SARS-CoV-2 virus-specific reverse transcriptase polymerase chain reaction (RT–PCR) tests are routinely used to diagnose COVID-19, but they can take up to 2 days to complete and kits are in short supply. Alternative methods for rapid and accurate diagnosis of patients with COVID-19 are urgently needed.
This study describes the development of a unique algorithm to rapidly detect COVID-19 based on computed tomography (CT scans) chest imagery, in combination with patient information including symptoms, age, bloodwork, and possible contact with someone infected with the virus.
The authors examined CT scans of 905 patients who were admitted to 18 medical centers in 13 Chinese provinces between January 17 and March 3, 2020. They developed their algorithm on data from 626 patients, and then tested it on the remaining 279 patients, who were both COVID positive and COVID negative. The compared the AI findings with those from a trained radiologist.

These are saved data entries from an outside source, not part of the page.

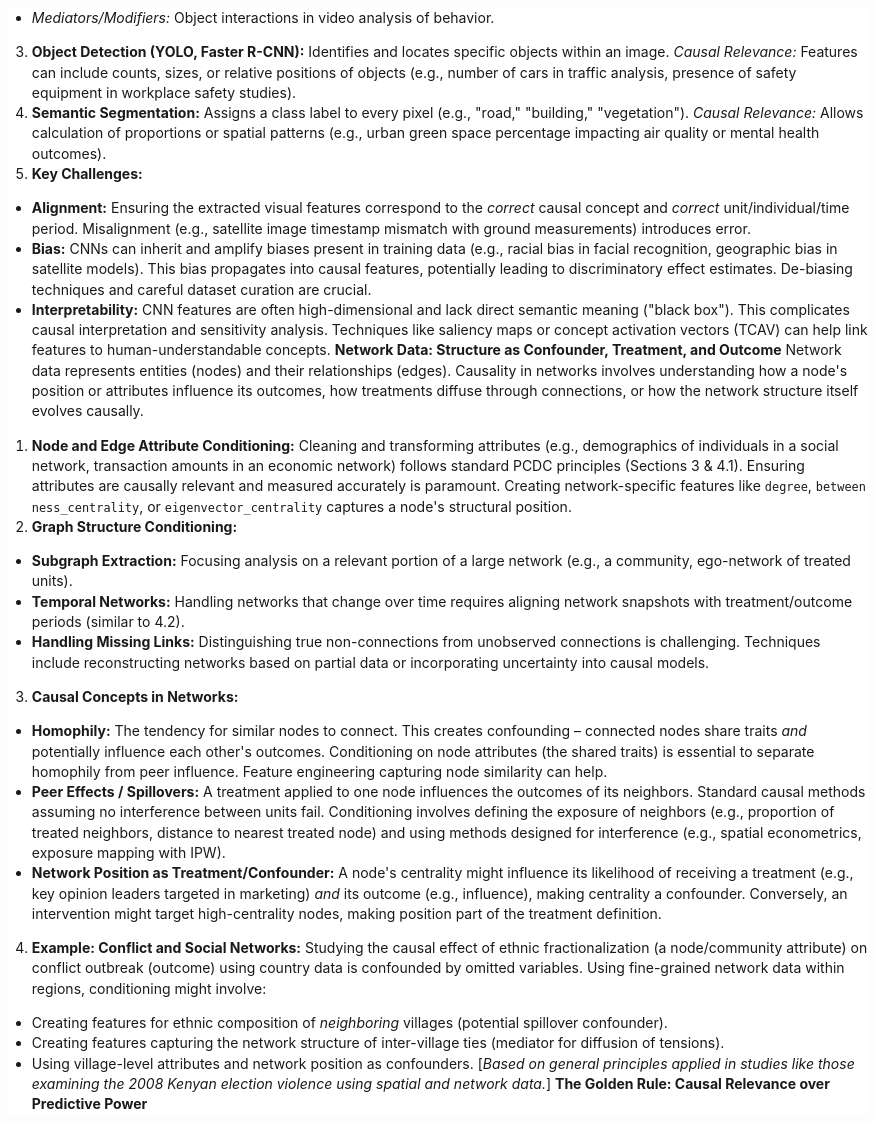 *   *Mediators/Modifiers:* Object interactions in video analysis of behavior.
3.  **Object Detection (YOLO, Faster R-CNN):** Identifies and locates specific objects within an image. *Causal Relevance:* Features can include counts, sizes, or relative positions of objects (e.g., number of cars in traffic analysis, presence of safety equipment in workplace safety studies).
4.  **Semantic Segmentation:** Assigns a class label to every pixel (e.g., "road," "building," "vegetation"). *Causal Relevance:* Allows calculation of proportions or spatial patterns (e.g., urban green space percentage impacting air quality or mental health outcomes).
5.  **Key Challenges:**
*   **Alignment:** Ensuring the extracted visual features correspond to the *correct* causal concept and *correct* unit/individual/time period. Misalignment (e.g., satellite image timestamp mismatch with ground measurements) introduces error.
*   **Bias:** CNNs can inherit and amplify biases present in training data (e.g., racial bias in facial recognition, geographic bias in satellite models). This bias propagates into causal features, potentially leading to discriminatory effect estimates. De-biasing techniques and careful dataset curation are crucial.
*   **Interpretability:** CNN features are often high-dimensional and lack direct semantic meaning ("black box"). This complicates causal interpretation and sensitivity analysis. Techniques like saliency maps or concept activation vectors (TCAV) can help link features to human-understandable concepts.
**Network Data: Structure as Confounder, Treatment, and Outcome**
Network data represents entities (nodes) and their relationships (edges). Causality in networks involves understanding how a node's position or attributes influence its outcomes, how treatments diffuse through connections, or how the network structure itself evolves causally.
1.  **Node and Edge Attribute Conditioning:** Cleaning and transforming attributes (e.g., demographics of individuals in a social network, transaction amounts in an economic network) follows standard PCDC principles (Sections 3 & 4.1). Ensuring attributes are causally relevant and measured accurately is paramount. Creating network-specific features like `degree`, `betweenness_centrality`, or `eigenvector_centrality` captures a node's structural position.
2.  **Graph Structure Conditioning:**
*   **Subgraph Extraction:** Focusing analysis on a relevant portion of a large network (e.g., a community, ego-network of treated units).
*   **Temporal Networks:** Handling networks that change over time requires aligning network snapshots with treatment/outcome periods (similar to 4.2).
*   **Handling Missing Links:** Distinguishing true non-connections from unobserved connections is challenging. Techniques include reconstructing networks based on partial data or incorporating uncertainty into causal models.
3.  **Causal Concepts in Networks:**
*   **Homophily:** The tendency for similar nodes to connect. This creates confounding – connected nodes share traits *and* potentially influence each other's outcomes. Conditioning on node attributes (the shared traits) is essential to separate homophily from peer influence. Feature engineering capturing node similarity can help.
*   **Peer Effects / Spillovers:** A treatment applied to one node influences the outcomes of its neighbors. Standard causal methods assuming no interference between units fail. Conditioning involves defining the exposure of neighbors (e.g., proportion of treated neighbors, distance to nearest treated node) and using methods designed for interference (e.g., spatial econometrics, exposure mapping with IPW).
*   **Network Position as Treatment/Confounder:** A node's centrality might influence its likelihood of receiving a treatment (e.g., key opinion leaders targeted in marketing) *and* its outcome (e.g., influence), making centrality a confounder. Conversely, an intervention might target high-centrality nodes, making position part of the treatment definition.
4.  **Example: Conflict and Social Networks:** Studying the causal effect of ethnic fractionalization (a node/community attribute) on conflict outbreak (outcome) using country data is confounded by omitted variables. Using fine-grained network data within regions, conditioning might involve:
*   Creating features for ethnic composition of *neighboring* villages (potential spillover confounder).
*   Creating features capturing the network structure of inter-village ties (mediator for diffusion of tensions).
*   Using village-level attributes and network position as confounders. [*Based on general principles applied in studies like those examining the 2008 Kenyan election violence using spatial and network data.*]
**The Golden Rule: Causal Relevance over Predictive Power**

They found that the AI system achieved an area under the curve of 0.92 with 84% sensitivity compared to 75% for radiologists. The algorithm also improved the detection of patients who were positive for COVID-19 via RT–PCR who presented with normal CT scans, correctly identifying 17 of 25 (68%) patients, whereas radiologists classified all of these patients as COVID-19 negative.
The authors conclude that, when CT scans and associated clinical history are available, this AI system can help to rapidly diagnose COVID-19 patients.